▶ **Problem**
From the first line of the entries below through the line holding "Electric vehicle production", write out every line exactly, please, and leave out the pictures.

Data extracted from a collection
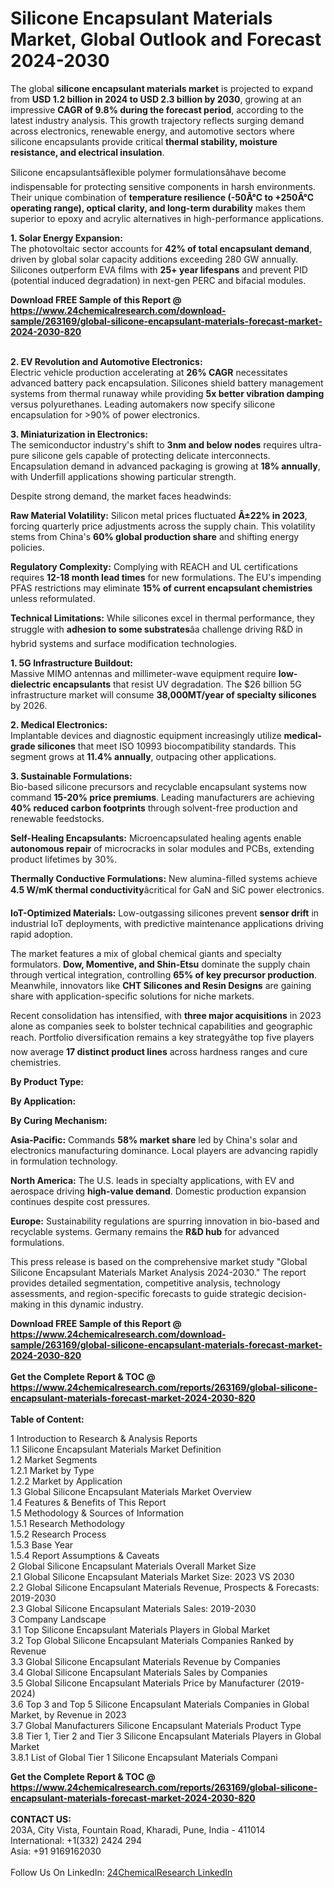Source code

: <h1>Silicone Encapsulant Materials Market, Global Outlook and Forecast 2024-2030</h1><p>The global <strong>silicone encapsulant materials market</strong> is projected to expand from <strong>USD 1.2 billion in 2024 to USD 2.3 billion by 2030</strong>, growing at an impressive <strong>CAGR of 9.8% during the forecast period</strong>, according to the latest industry analysis. This growth trajectory reflects surging demand across electronics, renewable energy, and automotive sectors where silicone encapsulants provide critical <strong>thermal stability, moisture resistance, and electrical insulation</strong>.</p><p>Silicone encapsulantsâflexible polymer formulationsâhave become indispensable for protecting sensitive components in harsh environments. Their unique combination of <strong>temperature resilience (-50Â°C to +250Â°C operating range), optical clarity, and long-term durability</strong> makes them superior to epoxy and acrylic alternatives in high-performance applications.</p><p><strong>1. Solar Energy Expansion:</strong><br>
The photovoltaic sector accounts for <strong>42% of total encapsulant demand</strong>, driven by global solar capacity additions exceeding 280 GW annually. Silicones outperform EVA films with <strong>25+ year lifespans</strong> and prevent PID (potential induced degradation) in next-gen PERC and bifacial modules.</p><div><b>Download FREE Sample of this Report @ 
            <a href="https://www.24chemicalresearch.com/download-sample/263169/global-silicone-encapsulant-materials-forecast-market-2024-2030-820">
            https://www.24chemicalresearch.com/download-sample/263169/global-silicone-encapsulant-materials-forecast-market-2024-2030-820</a></b></div><br><p><strong>2. EV Revolution and Automotive Electronics:</strong><br>
Electric vehicle production accelerating at <strong>26% CAGR</strong> necessitates advanced battery pack encapsulation. Silicones shield battery management systems from thermal runaway while providing <strong>5x better vibration damping</strong> versus polyurethanes. Leading automakers now specify silicone encapsulation for &gt;90% of power electronics.</p><p><strong>3. Miniaturization in Electronics:</strong><br>
The semiconductor industry's shift to <strong>3nm and below nodes</strong> requires ultra-pure silicone gels capable of protecting delicate interconnects. Encapsulation demand in advanced packaging is growing at <strong>18% annually</strong>, with Underfill applications showing particular strength.</p><p>Despite strong demand, the market faces headwinds:</p><p><strong>Raw Material Volatility:</strong> Silicon metal prices fluctuated <strong>Â±22% in 2023</strong>, forcing quarterly price adjustments across the supply chain. This volatility stems from China's <strong>60% global production share</strong> and shifting energy policies.</p><p><strong>Regulatory Complexity:</strong> Complying with REACH and UL certifications requires <strong>12-18 month lead times</strong> for new formulations. The EU's impending PFAS restrictions may eliminate <strong>15% of current encapsulant chemistries</strong> unless reformulated.</p><p><strong>Technical Limitations:</strong> While silicones excel in thermal performance, they struggle with <strong>adhesion to some substrates</strong>âa challenge driving R&amp;D in hybrid systems and surface modification technologies.</p><p><strong>1. 5G Infrastructure Buildout:</strong><br>
Massive MIMO antennas and millimeter-wave equipment require <strong>low-dielectric encapsulants</strong> that resist UV degradation. The $26 billion 5G infrastructure market will consume <strong>38,000MT/year of specialty silicones</strong> by 2026.</p><p><strong>2. Medical Electronics:</strong><br>
Implantable devices and diagnostic equipment increasingly utilize <strong>medical-grade silicones</strong> that meet ISO 10993 biocompatibility standards. This segment grows at <strong>11.4% annually</strong>, outpacing other applications.</p><p><strong>3. Sustainable Formulations:</strong><br>
Bio-based silicone precursors and recyclable encapsulant systems now command <strong>15-20% price premiums</strong>. Leading manufacturers are achieving <strong>40% reduced carbon footprints</strong> through solvent-free production and renewable feedstocks.</p><p><strong>Self-Healing Encapsulants:</strong> Microencapsulated healing agents enable <strong>autonomous repair</strong> of microcracks in solar modules and PCBs, extending product lifetimes by 30%.</p><p><strong>Thermally Conductive Formulations:</strong> New alumina-filled systems achieve <strong>4.5 W/mK thermal conductivity</strong>âcritical for GaN and SiC power electronics.</p><p><strong>IoT-Optimized Materials:</strong> Low-outgassing silicones prevent <strong>sensor drift</strong> in industrial IoT deployments, with predictive maintenance applications driving rapid adoption.</p><p>The market features a mix of global chemical giants and specialty formulators. <strong>Dow, Momentive, and Shin-Etsu</strong> dominate the supply chain through vertical integration, controlling <strong>65% of key precursor production</strong>. Meanwhile, innovators like <strong>CHT Silicones and Resin Designs</strong> are gaining share with application-specific solutions for niche markets.</p><p>Recent consolidation has intensified, with <strong>three major acquisitions</strong> in 2023 alone as companies seek to bolster technical capabilities and geographic reach. Portfolio diversification remains a key strategyâthe top five players now average <strong>17 distinct product lines</strong> across hardness ranges and cure chemistries.</p><p><strong>By Product Type:</strong></p><p><strong>By Application:</strong></p><p><strong>By Curing Mechanism:</strong></p><p><strong>Asia-Pacific:</strong> Commands <strong>58% market share</strong> led by China's solar and electronics manufacturing dominance. Local players are advancing rapidly in formulation technology.</p><p><strong>North America:</strong> The U.S. leads in specialty applications, with EV and aerospace driving <strong>high-value demand</strong>. Domestic production expansion continues despite cost pressures.</p><p><strong>Europe:</strong> Sustainability regulations are spurring innovation in bio-based and recyclable systems. Germany remains the <strong>R&amp;D hub</strong> for advanced formulations.</p><p>This press release is based on the comprehensive market study "Global Silicone Encapsulant Materials Market Analysis 2024-2030." The report provides detailed segmentation, competitive analysis, technology assessments, and region-specific forecasts to guide strategic decision-making in this dynamic industry.</p><div><b>Download FREE Sample of this Report @ 
            <a href="https://www.24chemicalresearch.com/download-sample/263169/global-silicone-encapsulant-materials-forecast-market-2024-2030-820">
            https://www.24chemicalresearch.com/download-sample/263169/global-silicone-encapsulant-materials-forecast-market-2024-2030-820</a></b></div><br><div><b>Get the Complete Report & TOC @ 
            <a href="https://www.24chemicalresearch.com/reports/263169/global-silicone-encapsulant-materials-forecast-market-2024-2030-820">
            https://www.24chemicalresearch.com/reports/263169/global-silicone-encapsulant-materials-forecast-market-2024-2030-820</a></b></div><br>
            <b>Table of Content:</b><p>1 Introduction to Research & Analysis Reports<br />
    1.1 Silicone Encapsulant Materials Market Definition<br />
    1.2 Market Segments<br />
        1.2.1 Market by Type<br />
        1.2.2 Market by Application<br />
    1.3 Global Silicone Encapsulant Materials Market Overview<br />
    1.4 Features & Benefits of This Report<br />
    1.5 Methodology & Sources of Information<br />
        1.5.1 Research Methodology<br />
        1.5.2 Research Process<br />
        1.5.3 Base Year<br />
        1.5.4 Report Assumptions & Caveats<br />
2 Global Silicone Encapsulant Materials Overall Market Size<br />
    2.1 Global Silicone Encapsulant Materials Market Size: 2023 VS 2030<br />
    2.2 Global Silicone Encapsulant Materials Revenue, Prospects & Forecasts: 2019-2030<br />
    2.3 Global Silicone Encapsulant Materials Sales: 2019-2030<br />
3 Company Landscape<br />
    3.1 Top Silicone Encapsulant Materials Players in Global Market<br />
    3.2 Top Global Silicone Encapsulant Materials Companies Ranked by Revenue<br />
    3.3 Global Silicone Encapsulant Materials Revenue by Companies<br />
    3.4 Global Silicone Encapsulant Materials Sales by Companies<br />
    3.5 Global Silicone Encapsulant Materials Price by Manufacturer (2019-2024)<br />
    3.6 Top 3 and Top 5 Silicone Encapsulant Materials Companies in Global Market, by Revenue in 2023<br />
    3.7 Global Manufacturers Silicone Encapsulant Materials Product Type<br />
    3.8 Tier 1, Tier 2 and Tier 3 Silicone Encapsulant Materials Players in Global Market<br />
        3.8.1 List of Global Tier 1 Silicone Encapsulant Materials Compani</p><div><b>Get the Complete Report & TOC @ 
            <a href="https://www.24chemicalresearch.com/reports/263169/global-silicone-encapsulant-materials-forecast-market-2024-2030-820">
            https://www.24chemicalresearch.com/reports/263169/global-silicone-encapsulant-materials-forecast-market-2024-2030-820</a></b></div><br><b>CONTACT US:</b><br>
            203A, City Vista, Fountain Road, Kharadi, Pune, India - 411014<br>
            International: +1(332) 2424 294<br>
            Asia: +91 9169162030 <br><br>
            Follow Us On LinkedIn: <a href="https://www.linkedin.com/company/24chemicalresearch/">24ChemicalResearch LinkedIn</a>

▶ **Solution for this problem**
Source code

: <h1>Silicone Encapsulant Materials Market, Global Outlook and Forecast 2024-2030</h1><p>The global <strong>silicone encapsulant materials market</strong> is projected to expand from <strong>USD 1.2 billion in 2024 to USD 2.3 billion by 2030</strong>, growing at an impressive <strong>CAGR of 9.8% during the forecast period</strong>, according to the latest industry analysis. This growth trajectory reflects surging demand across electronics, renewable energy, and automotive sectors where silicone encapsulants provide critical <strong>thermal stability, moisture resistance, and electrical insulation</strong>.</p><p>Silicone encapsulantsâflexible polymer formulationsâhave become indispensable for protecting sensitive components in harsh environments. Their unique combination of <strong>temperature resilience (-50Â°C to +250Â°C operating range), optical clarity, and long-term durability</strong> makes them superior to epoxy and acrylic alternatives in high-performance applications.</p><p><strong>1. Solar Energy Expansion:</strong><br>
The photovoltaic sector accounts for <strong>42% of total encapsulant demand</strong>, driven by global solar capacity additions exceeding 280 GW annually. Silicones outperform EVA films with <strong>25+ year lifespans</strong> and prevent PID (potential induced degradation) in next-gen PERC and bifacial modules.</p><div><b>Download FREE Sample of this Report @ 
            <a href="https://www.24chemicalresearch.com/download-sample/263169/global-silicone-encapsulant-materials-forecast-market-2024-2030-820">
            https://www.24chemicalresearch.com/download-sample/263169/global-silicone-encapsulant-materials-forecast-market-2024-2030-820</a></b></div><br><p><strong>2. EV Revolution and Automotive Electronics:</strong><br>
Electric vehicle production accelerating at <strong>26% CAGR</strong> necessitates advanced battery pack encapsulation. Silicones shield battery management systems from thermal runaway while providing <strong>5x better vibration damping</strong> versus polyurethanes. Leading automakers now specify silicone encapsulation for &gt;90% of power electronics.</p><p><strong>3. Miniaturization in Electronics:</strong><br>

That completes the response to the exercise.